Lekarz jako funkcjonariusz publiczny
Funkcjonariusz publiczny (art. 115 § 13 k.k.)
Art. 44 ustawy z dnia 5 grudnia 1996 r. o zawodach lekarza i lekarza dentysty stanowi, że lekarzowi, który wykonuje czynności w ramach świadczeń pomocy doraźnej lub w przypadku, o którym mowa w art. 30 tej samej ustawy, przysługuje ochrona prawna należna funkcjonariuszowi publicznemu.
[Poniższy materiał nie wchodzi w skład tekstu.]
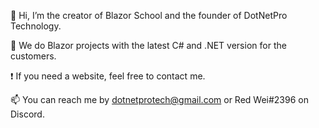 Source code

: 👋 Hi, I’m the creator of Blazor School and the founder of DotNetPro Technology.

👀 We do Blazor projects with the latest C# and .NET version for the customers.

:exclamation: If you need a website, feel free to contact me.

📫 You can reach me by dotnetprotech@gmail.com or Red Wei#2396 on Discord.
Przypadek określony w art. 30 ustawy dotyczy udzielania przez lekarza pomocy lekarskiej wtedy, gdy zwłoka w jej udzieleniu mogłaby spowodować niebezpieczeństwo utraty życia, ciężkiego uszkodzenia ciała lub ciężkiego rozstroju zdrowia, oraz w innych przypadkach niecierpiących zwłoki. Zgodnie z tym przepisem każdy lekarz m a obowiązek udzielenia takiej pomocy.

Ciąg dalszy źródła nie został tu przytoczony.